→ **What you have to do**
Nothing but the lines from the first line of the records through the line with "Low (aggregated) |" should be output, exactly as written and free of pictures.

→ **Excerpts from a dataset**
- - -

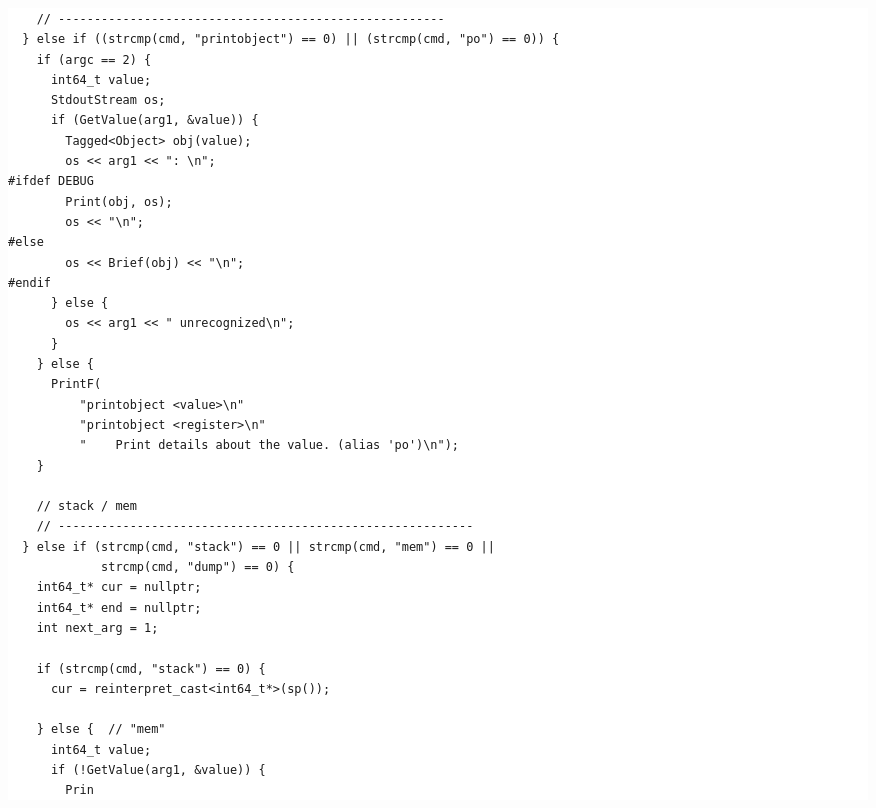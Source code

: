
 ```
    // ------------------------------------------------------
  } else if ((strcmp(cmd, "printobject") == 0) || (strcmp(cmd, "po") == 0)) {
    if (argc == 2) {
      int64_t value;
      StdoutStream os;
      if (GetValue(arg1, &value)) {
        Tagged<Object> obj(value);
        os << arg1 << ": \n";
#ifdef DEBUG
        Print(obj, os);
        os << "\n";
#else
        os << Brief(obj) << "\n";
#endif
      } else {
        os << arg1 << " unrecognized\n";
      }
    } else {
      PrintF(
          "printobject <value>\n"
          "printobject <register>\n"
          "    Print details about the value. (alias 'po')\n");
    }

    // stack / mem
    // ----------------------------------------------------------
  } else if (strcmp(cmd, "stack") == 0 || strcmp(cmd, "mem") == 0 ||
             strcmp(cmd, "dump") == 0) {
    int64_t* cur = nullptr;
    int64_t* end = nullptr;
    int next_arg = 1;

    if (strcmp(cmd, "stack") == 0) {
      cur = reinterpret_cast<int64_t*>(sp());

    } else {  // "mem"
      int64_t value;
      if (!GetValue(arg1, &value)) {
        Prin
```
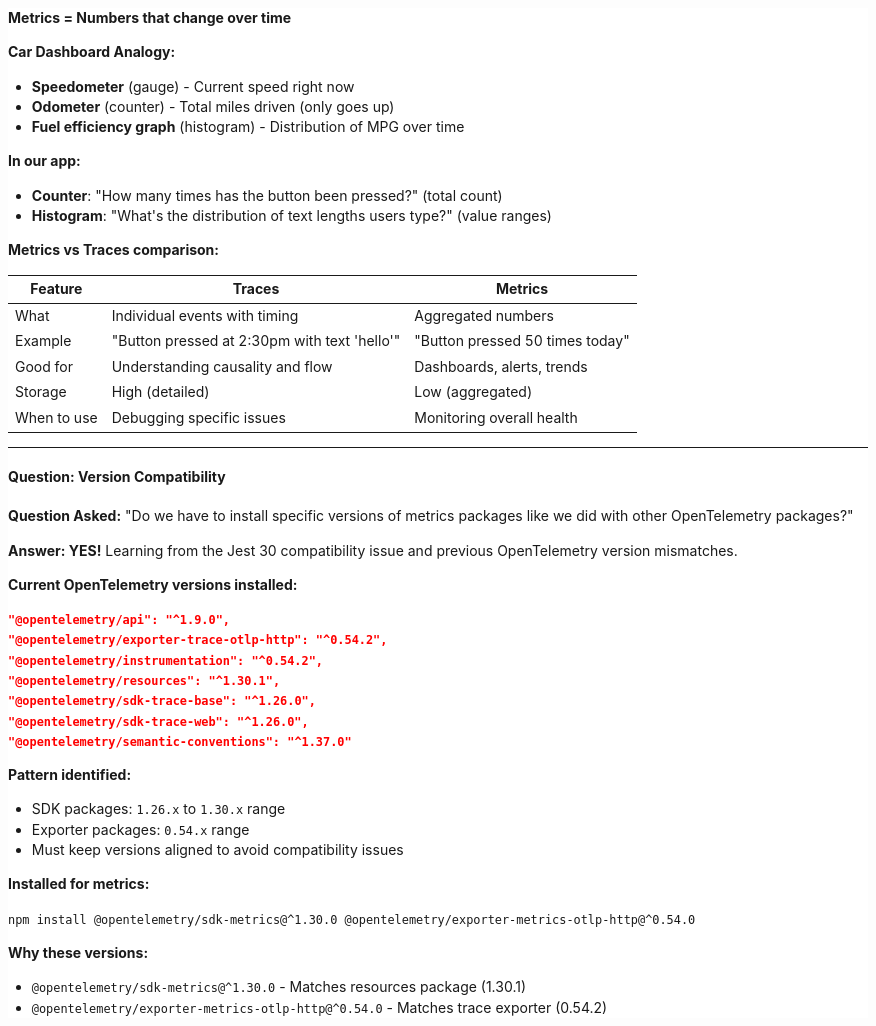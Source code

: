 **Metrics = Numbers that change over time**

**Car Dashboard Analogy:**
- **Speedometer** (gauge) - Current speed right now
- **Odometer** (counter) - Total miles driven (only goes up)
- **Fuel efficiency graph** (histogram) - Distribution of MPG over time

**In our app:**
- **Counter**: "How many times has the button been pressed?" (total count)
- **Histogram**: "What's the distribution of text lengths users type?" (value ranges)

**Metrics vs Traces comparison:**

| Feature | Traces | Metrics |
|---------|--------|---------|
| What | Individual events with timing | Aggregated numbers |
| Example | "Button pressed at 2:30pm with text 'hello'" | "Button pressed 50 times today" |
| Good for | Understanding causality and flow | Dashboards, alerts, trends |
| Storage | High (detailed) | Low (aggregated) |
| When to use | Debugging specific issues | Monitoring overall health |

---

#### Question: Version Compatibility

**Question Asked:** "Do we have to install specific versions of metrics packages like we did with other OpenTelemetry packages?"

**Answer: YES!** Learning from the Jest 30 compatibility issue and previous OpenTelemetry version mismatches.

**Current OpenTelemetry versions installed:**
```json
"@opentelemetry/api": "^1.9.0",
"@opentelemetry/exporter-trace-otlp-http": "^0.54.2",
"@opentelemetry/instrumentation": "^0.54.2",
"@opentelemetry/resources": "^1.30.1",
"@opentelemetry/sdk-trace-base": "^1.26.0",
"@opentelemetry/sdk-trace-web": "^1.26.0",
"@opentelemetry/semantic-conventions": "^1.37.0"
```

**Pattern identified:**
- SDK packages: `1.26.x` to `1.30.x` range
- Exporter packages: `0.54.x` range
- Must keep versions aligned to avoid compatibility issues

**Installed for metrics:**
```bash
npm install @opentelemetry/sdk-metrics@^1.30.0 @opentelemetry/exporter-metrics-otlp-http@^0.54.0
```

**Why these versions:**
- `@opentelemetry/sdk-metrics@^1.30.0` - Matches resources package (1.30.1)
- `@opentelemetry/exporter-metrics-otlp-http@^0.54.0` - Matches trace exporter (0.54.2)
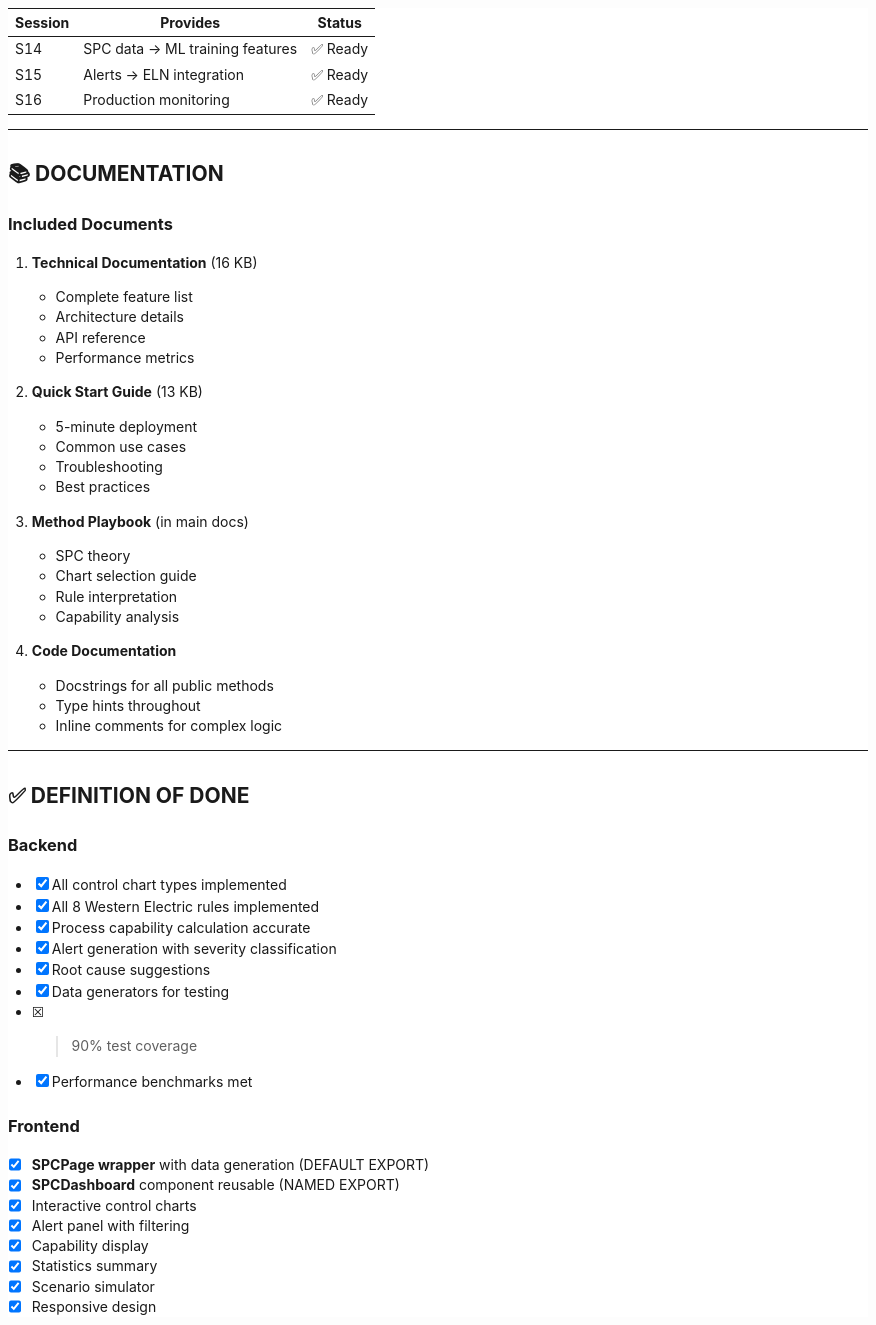 | Session | Provides | Status |
|---------|----------|--------|
| S14 | SPC data → ML training features | ✅ Ready |
| S15 | Alerts → ELN integration | ✅ Ready |
| S16 | Production monitoring | ✅ Ready |

---

## 📚 DOCUMENTATION

### Included Documents

1. **Technical Documentation** (16 KB)
   - Complete feature list
   - Architecture details
   - API reference
   - Performance metrics

2. **Quick Start Guide** (13 KB)
   - 5-minute deployment
   - Common use cases
   - Troubleshooting
   - Best practices

3. **Method Playbook** (in main docs)
   - SPC theory
   - Chart selection guide
   - Rule interpretation
   - Capability analysis

4. **Code Documentation**
   - Docstrings for all public methods
   - Type hints throughout
   - Inline comments for complex logic

---

## ✅ DEFINITION OF DONE

### Backend
- [x] All control chart types implemented
- [x] All 8 Western Electric rules implemented
- [x] Process capability calculation accurate
- [x] Alert generation with severity classification
- [x] Root cause suggestions
- [x] Data generators for testing
- [x] >90% test coverage
- [x] Performance benchmarks met

### Frontend
- [x] **SPCPage wrapper** with data generation (DEFAULT EXPORT)
- [x] **SPCDashboard** component reusable (NAMED EXPORT)
- [x] Interactive control charts
- [x] Alert panel with filtering
- [x] Capability display
- [x] Statistics summary
- [x] Scenario simulator
- [x] Responsive design
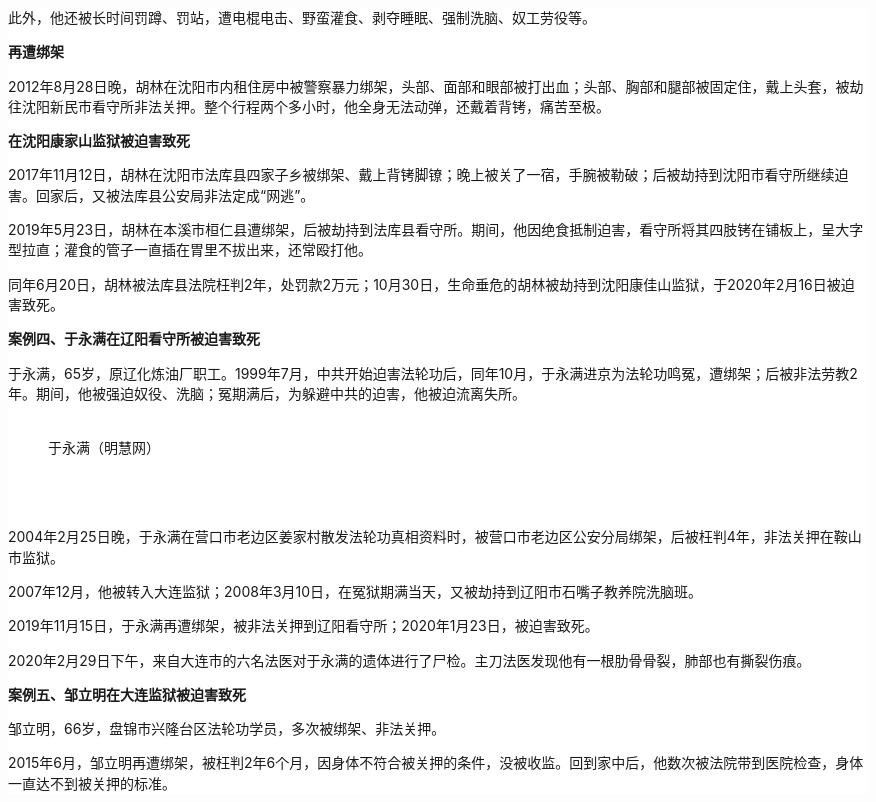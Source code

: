   此外，他还被长时间罚蹲、罚站，遭电棍电击、野蛮灌食、剥夺睡眠、强制洗脑、奴工劳役等。
 </p>
 <p>
  <strong>
   再遭绑架
  </strong>
 </p>
 <p>
  2012年8月28日晚，胡林在沈阳市内租住房中被警察暴力绑架，头部、面部和眼部被打出血；头部、胸部和腿部被固定住，戴上头套，被劫往沈阳新民市看守所非法关押。整个行程两个多小时，他全身无法动弹，还戴着背铐，痛苦至极。
 </p>
 <p>
  <strong>
   在沈阳康家山监狱被迫害致死
  </strong>
 </p>
 <p>
  2017年11月12日，胡林在沈阳市法库县四家子乡被绑架、戴上背铐脚镣；晚上被关了一宿，手腕被勒破；后被劫持到沈阳市看守所继续迫害。回家后，又被法库县公安局非法定成“网逃”。
 </p>
 <p>
  2019年5月23日，胡林在本溪市桓仁县遭绑架，后被劫持到法库县看守所。期间，他因绝食抵制迫害，看守所将其四肢铐在铺板上，呈大字型拉直；灌食的管子一直插在胃里不拔出来，还常殴打他。
 </p>
 <p>
  同年6月20日，胡林被法库县法院枉判2年，处罚款2万元；10月30日，生命垂危的胡林被劫持到沈阳康佳山监狱，于2020年2月16日被迫害致死。
 </p>
 <p>
  <strong>
   案例四、于永满在辽阳看守所被迫害致死
  </strong>
 </p>
 <p>
  于永满，65岁，原辽化炼油厂职工。1999年7月，中共开始迫害法轮功后，同年10月，于永满进京为法轮功鸣冤，遭绑架；后被非法劳教2年。期间，他被强迫奴役、洗脑；冤期满后，为躲避中共的迫害，他被迫流离失所。
 </p>
 <figure class="wp-caption alignnone" id="attachment_102819985" style="width: 360px">
  <img alt="" class="size-full wp-image-102819985" src="https://i.ntdtv.com/assets/uploads/2020/04/2020-04-10_133636.jpg"/>
  <br/><figcaption class="wp-caption-text">
   于永满（明慧网）
  </figcaption><br/>
 </figure><br/>
 <p>
  2004年2月25日晚，于永满在营口市老边区姜家村散发法轮功真相资料时，被营口市老边区公安分局绑架，后被枉判4年，非法关押在鞍山市监狱。
 </p>
 <p>
  2007年12月，他被转入大连监狱；2008年3月10日，在冤狱期满当天，又被劫持到辽阳市石嘴子教养院洗脑班。
 </p>
 <p>
  2019年11月15日，于永满再遭绑架，被非法关押到辽阳看守所；2020年1月23日，被迫害致死。
 </p>
 <p>
  2020年2月29日下午，来自大连市的六名法医对于永满的遗体进行了尸检。主刀法医发现他有一根肋骨骨裂，肺部也有撕裂伤痕。
 </p>
 <p>
  <strong>
   案例五、邹立明在大连监狱被迫害致死
  </strong>
 </p>
 <p>
  邹立明，66岁，盘锦市兴隆台区法轮功学员，多次被绑架、非法关押。
 </p>
 <p>
  2015年6月，邹立明再遭绑架，被枉判2年6个月，因身体不符合被关押的条件，没被收监。回到家中后，他数次被法院带到医院检查，身体一直达不到被关押的标准。
 </p>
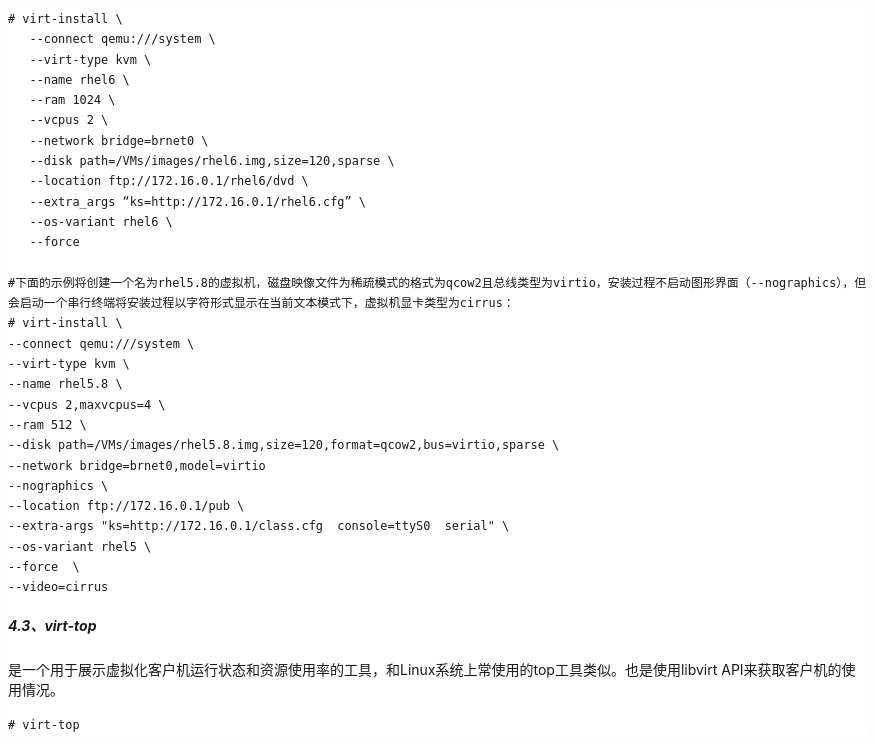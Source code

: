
 ```shell
# virt-install \  
   --connect qemu:///system \  
   --virt-type kvm \  
   --name rhel6 \  
   --ram 1024 \  
   --vcpus 2 \  
   --network bridge=brnet0 \  
   --disk path=/VMs/images/rhel6.img,size=120,sparse \  
   --location ftp://172.16.0.1/rhel6/dvd \  
   --extra_args “ks=http://172.16.0.1/rhel6.cfg” \  
   --os-variant rhel6 \  
   --force
   
#下面的示例将创建一个名为rhel5.8的虚拟机，磁盘映像文件为稀疏模式的格式为qcow2且总线类型为virtio，安装过程不启动图形界面（--nographics），但会启动一个串行终端将安装过程以字符形式显示在当前文本模式下，虚拟机显卡类型为cirrus： 
# virt-install \  
--connect qemu:///system \  
--virt-type kvm \   
--name rhel5.8 \   
--vcpus 2,maxvcpus=4 \  
--ram 512 \   
--disk path=/VMs/images/rhel5.8.img,size=120,format=qcow2,bus=virtio,sparse \ 
--network bridge=brnet0,model=virtio  
--nographics \  
--location ftp://172.16.0.1/pub \   
--extra-args "ks=http://172.16.0.1/class.cfg  console=ttyS0  serial" \ 
--os-variant rhel5 \  
--force  \  
--video=cirrus  
```





##### 4.3、virt-top 

是一个用于展示虚拟化客户机运行状态和资源使用率的工具，和Linux系统上常使用的top工具类似。也是使用libvirt API来获取客户机的使用情况。

```shell
# virt-top
```

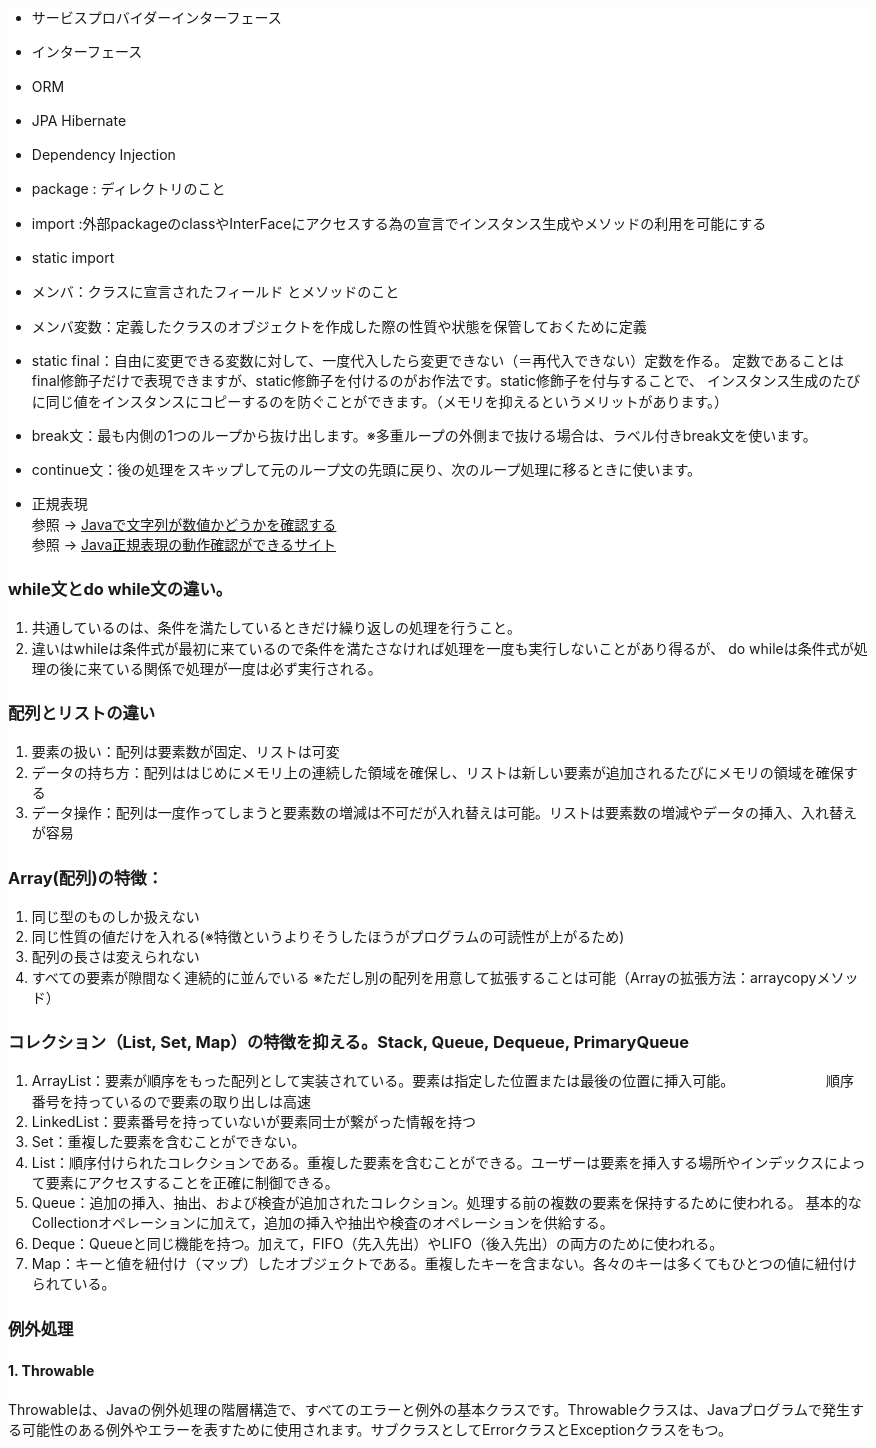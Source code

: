 - サービスプロバイダーインターフェース
- インターフェース
- ORM
- JPA Hibernate
- Dependency Injection
- package : ディレクトリのこと
- import :外部packageのclassやInterFaceにアクセスする為の宣言でインスタンス生成やメソッドの利用を可能にする
- static import
- メンバ：クラスに宣言されたフィールド とメソッドのこと
- メンバ変数：定義したクラスのオブジェクトを作成した際の性質や状態を保管しておくために定義
- static final：自由に変更できる変数に対して、一度代入したら変更できない（＝再代入できない）定数を作る。
  定数であることはfinal修飾子だけで表現できますが、static修飾子を付けるのがお作法です。static修飾子を付与することで、
  インスタンス生成のたびに同じ値をインスタンスにコピーするのを防ぐことができます。（メモリを抑えるというメリットがあります。）

- break文：最も内側の1つのループから抜け出します。※多重ループの外側まで抜ける場合は、ラベル付きbreak文を使います。
- continue文：後の処理をスキップして元のループ文の先頭に戻り、次のループ処理に移るときに使います。
- 正規表現  
参照 → [Javaで文字列が数値かどうかを確認する](https://www.baeldung.com/java-check-string-number)  
参照 → [Java正規表現の動作確認ができるサイト](https://regex-testdrive.com/ja/dotest)

### while文とdo while文の違い。
1. 共通しているのは、条件を満たしているときだけ繰り返しの処理を行うこと。
2. 違いはwhileは条件式が最初に来ているので条件を満たさなければ処理を一度も実行しないことがあり得るが、
     do whileは条件式が処理の後に来ている関係で処理が一度は必ず実行される。

### 配列とリストの違い
1. 要素の扱い：配列は要素数が固定、リストは可変
2. データの持ち方：配列ははじめにメモリ上の連続した領域を確保し、リストは新しい要素が追加されるたびにメモリの領域を確保する
3. データ操作：配列は一度作ってしまうと要素数の増減は不可だが入れ替えは可能。リストは要素数の増減やデータの挿入、入れ替えが容易

### Array(配列)の特徴：
1. 同じ型のものしか扱えない
2. 同じ性質の値だけを入れる(※特徴というよりそうしたほうがプログラムの可読性が上がるため)
3. 配列の長さは変えられない
4. すべての要素が隙間なく連続的に並んでいる 
   ※ただし別の配列を用意して拡張することは可能（Arrayの拡張方法：arraycopyメソッド）

### コレクション（List, Set, Map）の特徴を抑える。Stack, Queue, Dequeue, PrimaryQueue
1. ArrayList：要素が順序をもった配列として実装されている。要素は指定した位置または最後の位置に挿入可能。
　　　　　　 順序番号を持っているので要素の取り出しは高速
2. LinkedList：要素番号を持っていないが要素同士が繋がった情報を持つ
3. Set：重複した要素を含むことができない。
4. List：順序付けられたコレクションである。重複した要素を含むことができる。ユーザーは要素を挿入する場所やインデックスによって要素にアクセスすることを正確に制御できる。
5. Queue：追加の挿入、抽出、および検査が追加されたコレクション。処理する前の複数の要素を保持するために使われる。
  基本的なCollectionオペレーションに加えて，追加の挿入や抽出や検査のオペレーションを供給する。
6. Deque：Queueと同じ機能を持つ。加えて，FIFO（先入先出）やLIFO（後入先出）の両方のために使われる。
7. Map：キーと値を紐付け（マップ）したオブジェクトである。重複したキーを含まない。各々のキーは多くてもひとつの値に紐付けられている。

### 例外処理
#### 1. Throwable  
Throwableは、Javaの例外処理の階層構造で、すべてのエラーと例外の基本クラスです。Throwableクラスは、Javaプログラムで発生する可能性のある例外やエラーを表すために使用されます。サブクラスとしてErrorクラスとExceptionクラスをもつ。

- - -

→ **Answer below**
Source code

:
 ```
    // ------------------------------------------------------
  } else if ((strcmp(cmd, "printobject") == 0) || (strcmp(cmd, "po") == 0)) {
    if (argc == 2) {
      int64_t value;
      StdoutStream os;
      if (GetValue(arg1, &value)) {
        Tagged<Object> obj(value);
        os << arg1 << ": \n";
#ifdef DEBUG
        Print(obj, os);
        os << "\n";
#else
        os << Brief(obj) << "\n";
#endif
      } else {
        os << arg1 << " unrecognized\n";
      }
    } else {
      PrintF(
          "printobject <value>\n"
          "printobject <register>\n"
          "    Print details about the value. (alias 'po')\n");
    }

    // stack / mem
    // ----------------------------------------------------------
  } else if (strcmp(cmd, "stack") == 0 || strcmp(cmd, "mem") == 0 ||
             strcmp(cmd, "dump") == 0) {
    int64_t* cur = nullptr;
    int64_t* end = nullptr;
    int next_arg = 1;

    if (strcmp(cmd, "stack") == 0) {
      cur = reinterpret_cast<int64_t*>(sp());

    } else {  // "mem"
      int64_t value;
      if (!GetValue(arg1, &value)) {
        Prin
```
Source code

: **Metrics = Numbers that change over time**

**Car Dashboard Analogy:**
- **Speedometer** (gauge) - Current speed right now
- **Odometer** (counter) - Total miles driven (only goes up)
- **Fuel efficiency graph** (histogram) - Distribution of MPG over time

**In our app:**
- **Counter**: "How many times has the button been pressed?" (total count)
- **Histogram**: "What's the distribution of text lengths users type?" (value ranges)

**Metrics vs Traces comparison:**

| Feature | Traces | Metrics |
|---------|--------|---------|
| What | Individual events with timing | Aggregated numbers |
| Example | "Button pressed at 2:30pm with text 'hello'" | "Button pressed 50 times today" |
| Good for | Understanding causality and flow | Dashboards, alerts, trends |
| Storage | High (detailed) | Low (aggregated) |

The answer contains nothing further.